Ein Trumpf des Lebens      der fehlt      zelebriert die
Symbolischen Saucen der Abgewrackten im Igluzelt. Die
Beständigen Kampagnen für ein Land der
Toxischen Frucht und die pulmologischen
Entzugsprogramme Pressearbeit für vorgefahrene Ideen
Machen das Geschehen minotaurisch“

(aus dem Gedicht „Adam sagt“, S. 84)                    

Hier muss ich als Leser ein paarmal tief durchatmen, ein paar Leseanläufe nehmen, meine Eindrücke irgendwie sortieren, versuchen, in eine Schwingung mit dem Text zu kommen  - und werde trotzdem nicht ganz glücklich damit.
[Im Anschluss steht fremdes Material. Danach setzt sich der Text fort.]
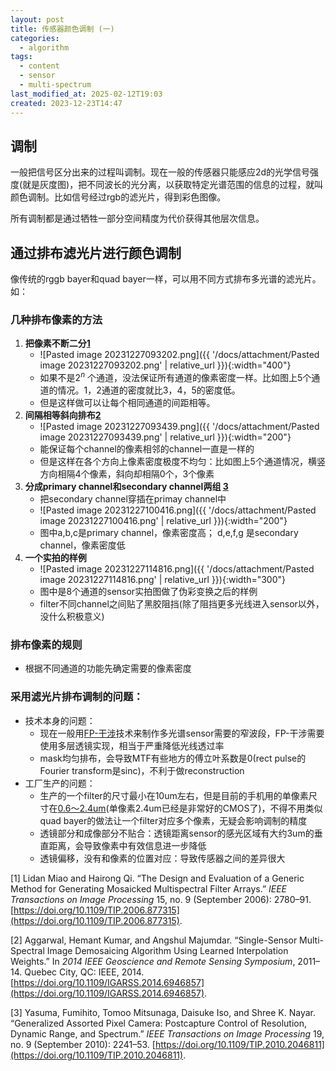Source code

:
 ```yaml
---
layout: post
title: 传感器颜色调制 (一)
categories:
  - algorithm
tags:
  - content
  - sensor
  - multi-spectrum
last_modified_at: 2025-02-12T19:03
created: 2023-12-23T14:47
---
```

## 调制

一般把信号区分出来的过程叫调制。现在一般的传感器只能感应2d的光学信号强度(就是灰度图)，把不同波长的光分离，以获取特定光谱范围的信息的过程，就叫颜色调制。比如信号经过rgb的滤光片，得到彩色图像。

所有调制都是通过牺牲一部分空间精度为代价获得其他层次信息。

## 通过排布滤光片进行颜色调制

像传统的rggb bayer和quad bayer一样，可以用不同方式排布多光谱的滤光片。如：
### 几种排布像素的方法

1. **把像素不断二分[1](#ref)** 
	- ![Pasted image 20231227093202.png]({{ '/docs/attachment/Pasted image 20231227093202.png' | relative_url }}){:width="400"}  
	- 如果不是$2^n$ 个通道，没法保证所有通道的像素密度一样。比如图上5个通道的情况。1，2通道的密度就比3，4，5的密度低。
	- 但是这样做可以让每个相同通道的间距相等。
2. **间隔相等斜向排布[2](#ref)**  
	- ![Pasted image 20231227093439.png]({{ '/docs/attachment/Pasted image 20231227093439.png' | relative_url }}){:width="200"} 
	- 能保证每个channel的像素相邻的channel一直是一样的
	- 但是这样在各个方向上像素密度极度不均匀：比如图上5个通道情况，横竖方向相隔4个像素，斜向却相隔0个，3个像素
3. **分成primary channel和secondary channel两组 [3](#ref)**
	- 把secondary channel穿插在primay channel中
	-  ![Pasted image 20231227100416.png]({{ '/docs/attachment/Pasted image 20231227100416.png' | relative_url }}){:width="200"}
	- 图中a,b,c是primary channel，像素密度高； d,e,f,g 是secondary channel，像素密度低
4.  **一个实拍的样例**
	- ![Pasted image 20231227114816.png]({{ '/docs/attachment/Pasted image 20231227114816.png' | relative_url }}){:width="300"} 
	- 图中是8个通道的sensor实拍图做了伪彩变换之后的样例
	- filter不同channel之间贴了黑胶阻挡(除了阻挡更多光线进入sensor以外，没什么积极意义)

### 排布像素的规则

- 根据不同通道的功能先确定需要的像素密度

### 采用滤光片排布调制的问题：

- 技术本身的问题：
	- 现在一般用[FP-干涉][FP-干涉]技术来制作多光谱sensor需要的窄波段，FP-干涉需要使用多层透镜实现，相当于严重降低光线透过率
	- mask均匀排布，会导致MTF有些地方的傅立叶系数是0(rect pulse的Fourier transform是sinc)，不利于做reconstruction
- 工厂生产的问题：
	- 生产的一个filter的尺寸最小在10um左右，但是目前的手机用的单像素尺寸在[0.6～2.4um][像素尺寸](单像素2.4um已经是非常好的CMOS了)，不得不用类似quad bayer的做法让一个filter对应多个像素，无疑会影响调制的精度
	- 透镜部分和成像部分不贴合：透镜距离sensor的感光区域有大约3um的垂直距离，会导致像素中有效信息进一步降低
	- 透镜偏移，没有和像素的位置对应：导致传感器之间的差异很大




[像素尺寸]: https://www.igao7.com/news/202204/Xo2jTjWP67ayPtIA.html
[FP-干涉]: https://en.wikipedia.org/wiki/Fabry–Pérot_interferometer

<span id="ref"></span>
[1]  Lidan Miao and Hairong Qi. “The Design and Evaluation of a Generic Method for Generating Mosaicked Multispectral Filter Arrays.” _IEEE Transactions on Image Processing_ 15, no. 9 (September 2006): 2780–91. [https://doi.org/10.1109/TIP.2006.877315](https://doi.org/10.1109/TIP.2006.877315).

[2] Aggarwal, Hemant Kumar, and Angshul Majumdar. “Single-Sensor Multi-Spectral Image Demosaicing Algorithm Using Learned Interpolation Weights.” In _2014 IEEE Geoscience and Remote Sensing Symposium_, 2011–14. Quebec City, QC: IEEE, 2014. [https://doi.org/10.1109/IGARSS.2014.6946857](https://doi.org/10.1109/IGARSS.2014.6946857).

[3] Yasuma, Fumihito, Tomoo Mitsunaga, Daisuke Iso, and Shree K. Nayar. “Generalized Assorted Pixel Camera: Postcapture Control of Resolution, Dynamic Range, and Spectrum.” _IEEE Transactions on Image Processing_ 19, no. 9 (September 2010): 2241–53. [https://doi.org/10.1109/TIP.2010.2046811](https://doi.org/10.1109/TIP.2010.2046811).


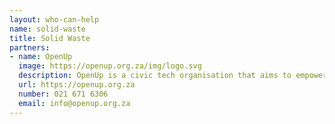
 ```yaml
---
layout: who-can-help
name: solid-waste
title: Solid Waste
partners:
- name: OpenUp
  image: https://openup.org.za/img/logo.svg
  description: OpenUp is a civic tech organisation that aims to empower citizens to improve their lives and communities
  url: https://openup.org.za
  number: 021 671 6306
  email: info@openup.org.za
---
```

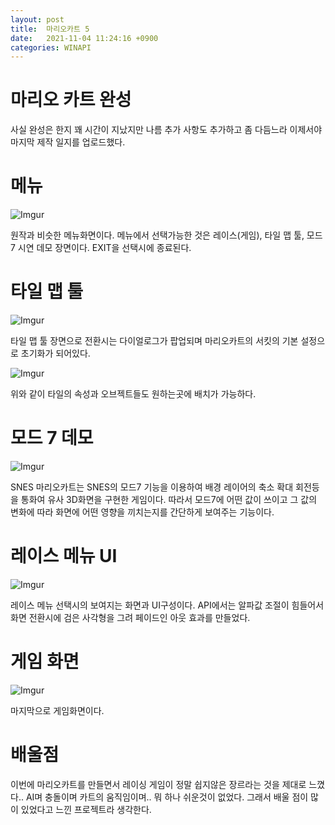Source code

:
 ```yaml
---
layout: post
title:  마리오카트 5
date:   2021-11-04 11:24:16 +0900
categories: WINAPI
---
```


# 마리오 카트 완성
사실 완성은 한지 꽤 시간이 지났지만 나름 추가 사항도 추가하고 좀 다듬느라 이제서야 마지막 제작 일지를 업로드했다.

# 메뉴
![Imgur](https://imgur.com/R8Am9Lz.gif)

원작과 비슷한 메뉴화면이다. 메뉴에서 선택가능한 것은 레이스(게임), 타일 맵 툴, 모드7 시연 데모 장면이다. EXIT을 선택시에 종료된다.

# 타일 맵 툴
![Imgur](https://imgur.com/QdaQHE5.gif)

타일 맵 툴 장면으로 전환시는 다이얼로그가 팝업되며 마리오카트의 서킷의 기본 설정으로 초기화가 되어있다.

![Imgur](https://imgur.com/pKZLoRv.gif)

위와 같이 타일의 속성과 오브젝트들도 원하는곳에 배치가 가능하다.

# 모드 7 데모
![Imgur](https://imgur.com/AX3pzgo.gif)

SNES 마리오카트는 SNES의 모드7 기능을 이용하여 배경 레이어의 축소 확대 회전등을 통화여 유사 3D화면을 구현한 게임이다. 따라서 모드7에 어떤 값이 쓰이고 그 값의 변화에 따라 화면에 어떤 영향을 끼치는지를 간단하게 보여주는 기능이다.

# 레이스 메뉴 UI
![Imgur](https://imgur.com/K6cEhuV.gif)

레이스 메뉴 선택시의 보여지는 화면과 UI구성이다. API에서는 알파값 조절이 힘들어서 화면 전환시에 검은 사각형을 그려 페이드인 아웃 효과를 만들었다.

# 게임 화면
![Imgur](https://imgur.com/U74Cppi.gif)

마지막으로 게임화면이다.

# 배울점
이번에 마리오카트를 만들면서 레이싱 게임이 정말 쉽지않은 장르라는 것을 제대로 느꼈다.. AI며 충돌이며 카트의 움직임이며.. 뭐 하나 쉬운것이 없었다. 그래서 배울 점이 많이 있었다고 느낀 프로젝트라 생각한다.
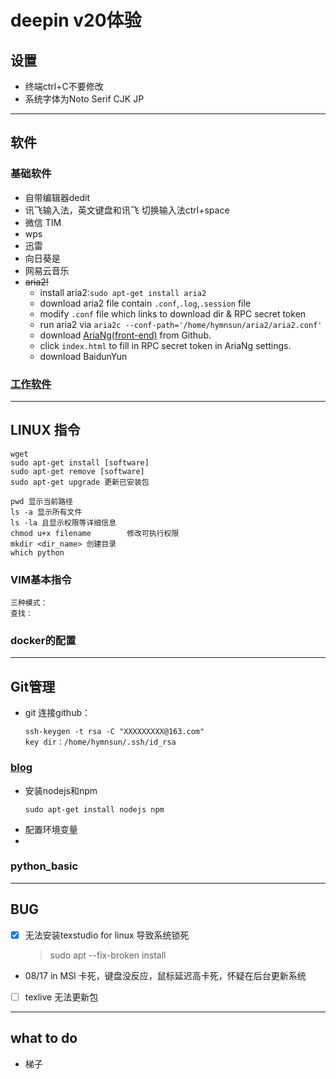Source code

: # deepin v20体验

## 设置
- 终端ctrl+C不要修改
- 系统字体为Noto Serif CJK JP

------
## 软件
### 基础软件
- 自带编辑器dedit
- 讯飞输入法，英文键盘和讯飞 切换输入法ctrl+space
- 微信 TIM
- wps
- 迅雷
- 向日葵是
- 网易云音乐
- ~~aria2!~~
    - install aria2:`sudo apt-get install aria2`
    - download aria2 file contain `.conf`,`.log`,`.session` file
    - modify `.conf` file which links to download dir & RPC secret token
    - run aria2 via `aria2c --conf-path='/home/hymnsun/aria2/aria2.conf'`
    - download [AriaNg(front-end)](https://github.com/mayswind/AriaNg/releases) from Github.
    - click `index.html` to fill in RPC secret token in AriaNg settings.
    - download BaidunYun 


### [工作软件](./workware_conf.md)


--------

## LINUX 指令
    wget
    sudo apt-get install [software]
    sudo apt-get remove [software]
    sudo apt-get upgrade 更新已安装包
        
    pwd 显示当前路径
    ls -a 显示所有文件
    ls -la 且显示权限等详细信息
    chmod u+x filename        修改可执行权限
    mkdir <dir_name> 创建目录
    which python


### VIM基本指令
    三种模式：
    查找：
        

### docker的配置

-------------
## Git管理
- git 连接github：
    ```
    ssh-keygen -t rsa -C "XXXXXXXXX@163.com"
    key dir：/home/hymnsun/.ssh/id_rsa
    ```
### [blog](https://blog.csdn.net/Arisstz/article/details/80708851)
- 安装nodejs和npm
    ```
    sudo apt-get install nodejs npm
    ```
- 配置环境变量
- 


### python_basic

-------
## BUG
- [x] 无法安装texstudio for linux 导致系统锁死
    >  sudo apt --fix-broken install

- 08/17 in MSI 卡死，键盘没反应，鼠标延迟高卡死，怀疑在后台更新系统
- [ ] texlive 无法更新包

------
## what to do
- 梯子
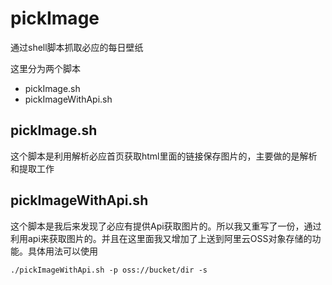 # pickImage
通过shell脚本抓取必应的每日壁纸

这里分为两个脚本

- pickImage.sh
- pickImageWithApi.sh


## pickImage.sh
这个脚本是利用解析必应首页获取html里面的链接保存图片的，主要做的是解析和提取工作

## pickImageWithApi.sh
这个脚本是我后来发现了必应有提供Api获取图片的。所以我又重写了一份，通过利用api来获取图片的。并且在这里面我又增加了上送到阿里云OSS对象存储的功能。具体用法可以使用

```
./pickImageWithApi.sh -p oss://bucket/dir -s 
```
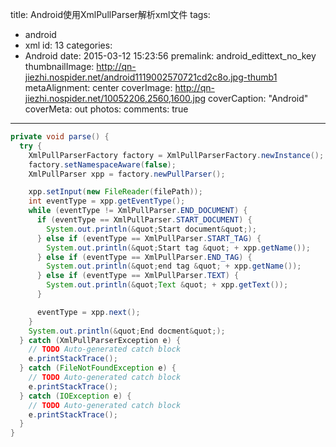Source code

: title: Android使用XmlPullParser解析xml文件
tags:
  - android
  - xml
id: 13
categories:
  - Android
date: 2015-03-12 15:23:56
premalink: android_edittext_no_key
thumbnailImage: http://qn-jiezhi.nospider.net/android1119002570721cd2c8o.jpg-thumb1
metaAlignment: center
coverImage: http://qn-jiezhi.nospider.net/10052206,2560,1600.jpg
coverCaption: "Android"
coverMeta: out
photos:
comments: true

---

```java
private void parse() {
  try {
    XmlPullParserFactory factory = XmlPullParserFactory.newInstance();
    factory.setNamespaceAware(false);
    XmlPullParser xpp = factory.newPullParser();

    xpp.setInput(new FileReader(filePath));
    int eventType = xpp.getEventType();
    while (eventType != XmlPullParser.END_DOCUMENT) {
      if (eventType == XmlPullParser.START_DOCUMENT) {
        System.out.println(&quot;Start document&quot;);
      } else if (eventType == XmlPullParser.START_TAG) {
        System.out.println(&quot;Start tag &quot; + xpp.getName());
      } else if (eventType == XmlPullParser.END_TAG) {
        System.out.println(&quot;end tag &quot; + xpp.getName());
      } else if (eventType == XmlPullParser.TEXT) {
        System.out.println(&quot;Text &quot; + xpp.getText());
      }

      eventType = xpp.next();
    }
    System.out.println(&quot;End docment&quot;);
  } catch (XmlPullParserException e) {
    // TODO Auto-generated catch block
    e.printStackTrace();
  } catch (FileNotFoundException e) {
    // TODO Auto-generated catch block
    e.printStackTrace();
  } catch (IOException e) {
    // TODO Auto-generated catch block
    e.printStackTrace();
  }
}
```
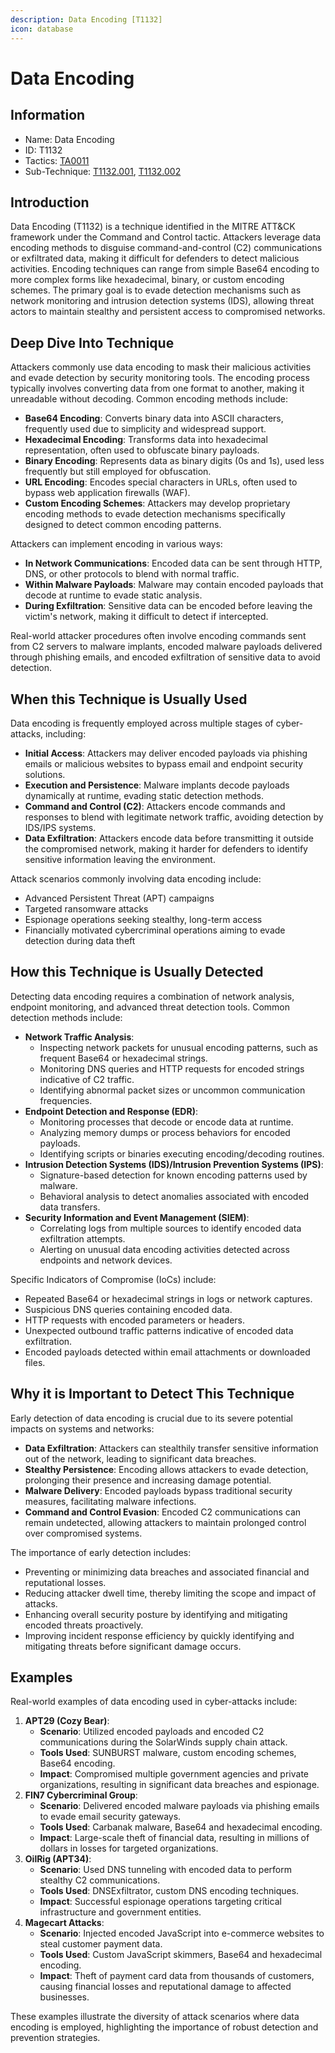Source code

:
 ```yaml
---
description: Data Encoding [T1132]
icon: database
---
```


# Data Encoding

## Information

* Name: Data Encoding
* ID: T1132
* Tactics: [TA0011](../)
* Sub-Technique: [T1132.001](t1132.001.md), [T1132.002](t1132.002.md)

## Introduction

Data Encoding (T1132) is a technique identified in the MITRE ATT\&CK framework under the Command and Control tactic. Attackers leverage data encoding methods to disguise command-and-control (C2) communications or exfiltrated data, making it difficult for defenders to detect malicious activities. Encoding techniques can range from simple Base64 encoding to more complex forms like hexadecimal, binary, or custom encoding schemes. The primary goal is to evade detection mechanisms such as network monitoring and intrusion detection systems (IDS), allowing threat actors to maintain stealthy and persistent access to compromised networks.

## Deep Dive Into Technique

Attackers commonly use data encoding to mask their malicious activities and evade detection by security monitoring tools. The encoding process typically involves converting data from one format to another, making it unreadable without decoding. Common encoding methods include:

* **Base64 Encoding**: Converts binary data into ASCII characters, frequently used due to simplicity and widespread support.
* **Hexadecimal Encoding**: Transforms data into hexadecimal representation, often used to obfuscate binary payloads.
* **Binary Encoding**: Represents data as binary digits (0s and 1s), used less frequently but still employed for obfuscation.
* **URL Encoding**: Encodes special characters in URLs, often used to bypass web application firewalls (WAF).
* **Custom Encoding Schemes**: Attackers may develop proprietary encoding methods to evade detection mechanisms specifically designed to detect common encoding patterns.

Attackers can implement encoding in various ways:

* **In Network Communications**: Encoded data can be sent through HTTP, DNS, or other protocols to blend with normal traffic.
* **Within Malware Payloads**: Malware may contain encoded payloads that decode at runtime to evade static analysis.
* **During Exfiltration**: Sensitive data can be encoded before leaving the victim's network, making it difficult to detect if intercepted.

Real-world attacker procedures often involve encoding commands sent from C2 servers to malware implants, encoded malware payloads delivered through phishing emails, and encoded exfiltration of sensitive data to avoid detection.

## When this Technique is Usually Used

Data encoding is frequently employed across multiple stages of cyber-attacks, including:

* **Initial Access**: Attackers may deliver encoded payloads via phishing emails or malicious websites to bypass email and endpoint security solutions.
* **Execution and Persistence**: Malware implants decode payloads dynamically at runtime, evading static detection methods.
* **Command and Control (C2)**: Attackers encode commands and responses to blend with legitimate network traffic, avoiding detection by IDS/IPS systems.
* **Data Exfiltration**: Attackers encode data before transmitting it outside the compromised network, making it harder for defenders to identify sensitive information leaving the environment.

Attack scenarios commonly involving data encoding include:

* Advanced Persistent Threat (APT) campaigns
* Targeted ransomware attacks
* Espionage operations seeking stealthy, long-term access
* Financially motivated cybercriminal operations aiming to evade detection during data theft

## How this Technique is Usually Detected

Detecting data encoding requires a combination of network analysis, endpoint monitoring, and advanced threat detection tools. Common detection methods include:

* **Network Traffic Analysis**:
  * Inspecting network packets for unusual encoding patterns, such as frequent Base64 or hexadecimal strings.
  * Monitoring DNS queries and HTTP requests for encoded strings indicative of C2 traffic.
  * Identifying abnormal packet sizes or uncommon communication frequencies.
* **Endpoint Detection and Response (EDR)**:
  * Monitoring processes that decode or encode data at runtime.
  * Analyzing memory dumps or process behaviors for encoded payloads.
  * Identifying scripts or binaries executing encoding/decoding routines.
* **Intrusion Detection Systems (IDS)/Intrusion Prevention Systems (IPS)**:
  * Signature-based detection for known encoding patterns used by malware.
  * Behavioral analysis to detect anomalies associated with encoded data transfers.
* **Security Information and Event Management (SIEM)**:
  * Correlating logs from multiple sources to identify encoded data exfiltration attempts.
  * Alerting on unusual data encoding activities detected across endpoints and network devices.

Specific Indicators of Compromise (IoCs) include:

* Repeated Base64 or hexadecimal strings in logs or network captures.
* Suspicious DNS queries containing encoded data.
* HTTP requests with encoded parameters or headers.
* Unexpected outbound traffic patterns indicative of encoded data exfiltration.
* Encoded payloads detected within email attachments or downloaded files.

## Why it is Important to Detect This Technique

Early detection of data encoding is crucial due to its severe potential impacts on systems and networks:

* **Data Exfiltration**: Attackers can stealthily transfer sensitive information out of the network, leading to significant data breaches.
* **Stealthy Persistence**: Encoding allows attackers to evade detection, prolonging their presence and increasing damage potential.
* **Malware Delivery**: Encoded payloads bypass traditional security measures, facilitating malware infections.
* **Command and Control Evasion**: Encoded C2 communications can remain undetected, allowing attackers to maintain prolonged control over compromised systems.

The importance of early detection includes:

* Preventing or minimizing data breaches and associated financial and reputational losses.
* Reducing attacker dwell time, thereby limiting the scope and impact of attacks.
* Enhancing overall security posture by identifying and mitigating encoded threats proactively.
* Improving incident response efficiency by quickly identifying and mitigating threats before significant damage occurs.

## Examples

Real-world examples of data encoding used in cyber-attacks include:

1. **APT29 (Cozy Bear)**:
   * **Scenario**: Utilized encoded payloads and encoded C2 communications during the SolarWinds supply chain attack.
   * **Tools Used**: SUNBURST malware, custom encoding schemes, Base64 encoding.
   * **Impact**: Compromised multiple government agencies and private organizations, resulting in significant data breaches and espionage.
2. **FIN7 Cybercriminal Group**:
   * **Scenario**: Delivered encoded malware payloads via phishing emails to evade email security gateways.
   * **Tools Used**: Carbanak malware, Base64 and hexadecimal encoding.
   * **Impact**: Large-scale theft of financial data, resulting in millions of dollars in losses for targeted organizations.
3. **OilRig (APT34)**:
   * **Scenario**: Used DNS tunneling with encoded data to perform stealthy C2 communications.
   * **Tools Used**: DNSExfiltrator, custom DNS encoding techniques.
   * **Impact**: Successful espionage operations targeting critical infrastructure and government entities.
4. **Magecart Attacks**:
   * **Scenario**: Injected encoded JavaScript into e-commerce websites to steal customer payment data.
   * **Tools Used**: Custom JavaScript skimmers, Base64 and hexadecimal encoding.
   * **Impact**: Theft of payment card data from thousands of customers, causing financial losses and reputational damage to affected businesses.

These examples illustrate the diversity of attack scenarios where data encoding is employed, highlighting the importance of robust detection and prevention strategies.
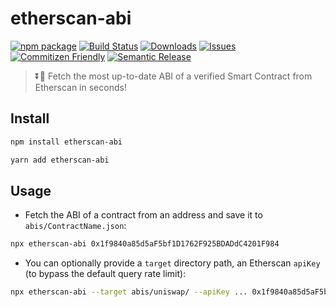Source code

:# etherscan-abi

[![npm package][npm-img]][npm-url]
[![Build Status][build-img]][build-url]
[![Downloads][downloads-img]][downloads-url]
[![Issues][issues-img]][issues-url]
[![Commitizen Friendly][commitizen-img]][commitizen-url]
[![Semantic Release][semantic-release-img]][semantic-release-url]

> ⏬🚀 Fetch the most up-to-date ABI of a verified Smart Contract from Etherscan in seconds!

## Install

```bash
npm install etherscan-abi
```

```bash
yarn add etherscan-abi
```

## Usage

- Fetch the ABI of a contract from an address and save it to `abis/ContractName.json`:

```bash
npx etherscan-abi 0x1f9840a85d5aF5bf1D1762F925BDADdC4201F984
```

- You can optionally provide a `target` directory path, an Etherscan `apiKey` (to bypass the default query rate limit):

```bash
npx etherscan-abi --target abis/uniswap/ --apiKey ... 0x1f9840a85d5aF5bf1D1762F925BDADdC4201F984
```

[build-img]: https://github.com/rubilmax/etherscan-abi/actions/workflows/release.yml/badge.svg
[build-url]: https://github.com/rubilmax/etherscan-abi/actions/workflows/release.yml
[downloads-img]: https://img.shields.io/npm/dt/etherscan-abi
[downloads-url]: https://www.npmtrends.com/etherscan-abi
[npm-img]: https://img.shields.io/npm/v/etherscan-abi
[npm-url]: https://www.npmjs.com/package/etherscan-abi
[issues-img]: https://img.shields.io/github/issues/rubilmax/etherscan-abi
[issues-url]: https://github.com/rubilmax/etherscan-abi/issues
[codecov-img]: https://codecov.io/gh/rubilmax/etherscan-abi/branch/main/graph/badge.svg
[codecov-url]: https://codecov.io/gh/rubilmax/etherscan-abi
[semantic-release-img]: https://img.shields.io/badge/%20%20%F0%9F%93%A6%F0%9F%9A%80-semantic--release-e10079.svg
[semantic-release-url]: https://github.com/semantic-release/semantic-release
[commitizen-img]: https://img.shields.io/badge/commitizen-friendly-brightgreen.svg
[commitizen-url]: http://commitizen.github.io/cz-cli/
Auf der Umschlagrückseite von Graeffs Buch steht als kleine Erläuterung: „In diese Welt toxischer Männlichkeit geht Graeff hinein, ohne den Bankrott des Individuums zu erklären: Mechan- /Ismen Lieder Utopien“. Vielleicht ist es diese intendierte Verwebung der lyrischen Realisierung von all dem zugleich, die die Stärken und zugleich Klippen von Graeffs Gedichtband ausmacht: Queere Lyrik als konstruktivistische Ereignisverdichtung. So oder so: „Die Reduktion der Pfirsich Saucen“ verlangt auch den Lesenden einiges an eigener Horizont Konzentration und Reflexion ab.


Alexander Graeff: Die Reduktion der Pfirsichsaucen im köstlichen Ereignishorizont. Berlin (Verlagshaus Berlin) 2019. 120 Seiten. 17,90 Euro.